I have chosen my mood as angry where there should be one for white hot furious. Yesterday Margaret had a bad day, her mother had a fall (she is ok), my wound leaked (it was just old blood finding a way out), someone U turned without indicating and smashed the front of her car (their fault), and then there is the arguing between me and my boy that has been happening since his suspension.
Last night I was explaining to Christian and her daughter that Margaret had, had a bad day and that I wanted them to do dishes. Anyway, she ended up saying the when we 'f*cked Off' she would do them. So naturally I burred up, I tried not too, but there has been a heap on my plate. I told her she had no right speaking to my son like that and that she should treat people with respect.
This morning I received a message from her via Facebook telling me to get control of my son and that he was not doing the right things. How dare she. She is 17, does not even work a 30 hour week yet, does not do stuff all about the house and is lecturing me on how to raise my son. Well I was furious.

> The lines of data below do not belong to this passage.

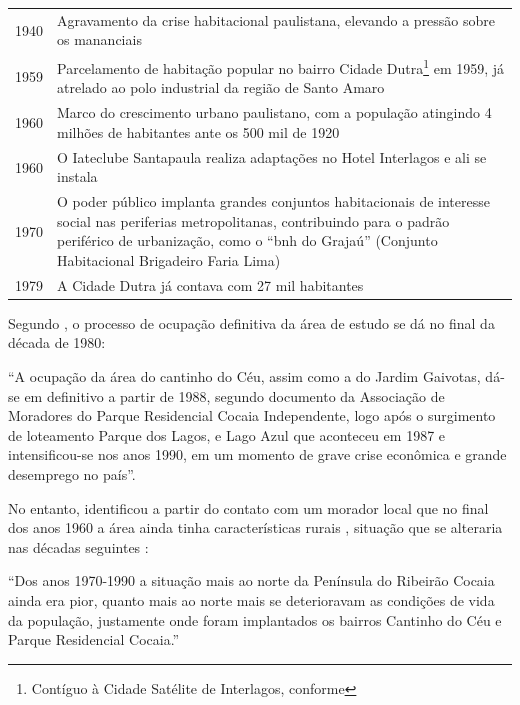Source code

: \begin{center}
\begin{longtable}{|l|p{12cm}|}
			1940 & Agravamento da crise habitacional paulistana, elevando a pressão sobre os mananciais \\
			1959 & Parcelamento de habitação popular no bairro Cidade Dutra\footnote{Contíguo à Cidade Satélite de Interlagos, conforme \citeonline[p.51]{Francca2000}} em 1959, já atrelado ao polo industrial da região de Santo Amaro \\
			1960 & Marco do crescimento urbano paulistano, com a população atingindo 4 milhões de habitantes ante os 500 mil de 1920 \\
			1960 & O Iateclube Santapaula realiza adaptações no Hotel Interlagos e ali se instala \cite[p.52]{Francca2000} \\
			1970 & O poder público implanta grandes conjuntos habitacionais de interesse social nas periferias metropolitanas, contribuindo para o padrão periférico de urbanização, como o ``\gls{bnh} do Grajaú'' (Conjunto Habitacional Brigadeiro Faria Lima) \\
			1979 & A Cidade Dutra já contava com 27 mil habitantes \cite[p.51]{Francca2000} \\
		\end{longtable}
	\end{center}
	
	Segundo , o processo de ocupação definitiva da área de estudo se dá no final da década de 1980:
		
	\begin{citacao}
		``A ocupação da área do cantinho do Céu, assim como a do Jardim Gaivotas, dá-se em definitivo a partir de 1988, segundo documento da Associação de Moradores do Parque Residencial Cocaia Independente, logo após o surgimento de loteamento Parque dos Lagos, e Lago Azul que aconteceu em 1987 e intensificou-se nos anos 1990, em um momento de grave crise econômica e grande desemprego no país''.
	\end{citacao}

	No entanto,  identificou a partir do contato com um morador local que no final dos anos 1960 a área ainda tinha características rurais \cite[p.80]{Silva2016}, situação que se alteraria nas décadas seguintes \cite[p.82]{Silva2016}:
	
	\begin{citacao}
		``Dos anos 1970-1990 a situação mais ao norte da Península do Ribeirão Cocaia ainda era pior, quanto mais ao norte mais se deterioravam as condições de vida da população, justamente onde foram implantados os bairros Cantinho do Céu e Parque Residencial Cocaia.''
	\end{citacao}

I am feeling like packing up and taking Christian and leaving. I am not going to get between a mother and her daughter and Margaret does not need the stress. Its not fair on her. In the past Margaret has just turned a blind eye. Maybe they are better off that way. At least they were existing.
Now that I am in the house, I am noticing all the shit that is wrong. The 17 year old verbally abuses her mother, her sister and does not even acknowledge her brother from another relationship. And now she is starting on Chris my boy.
What am I to do.
Any advice. I don't want to get in the road of her family, yet I love Margaret.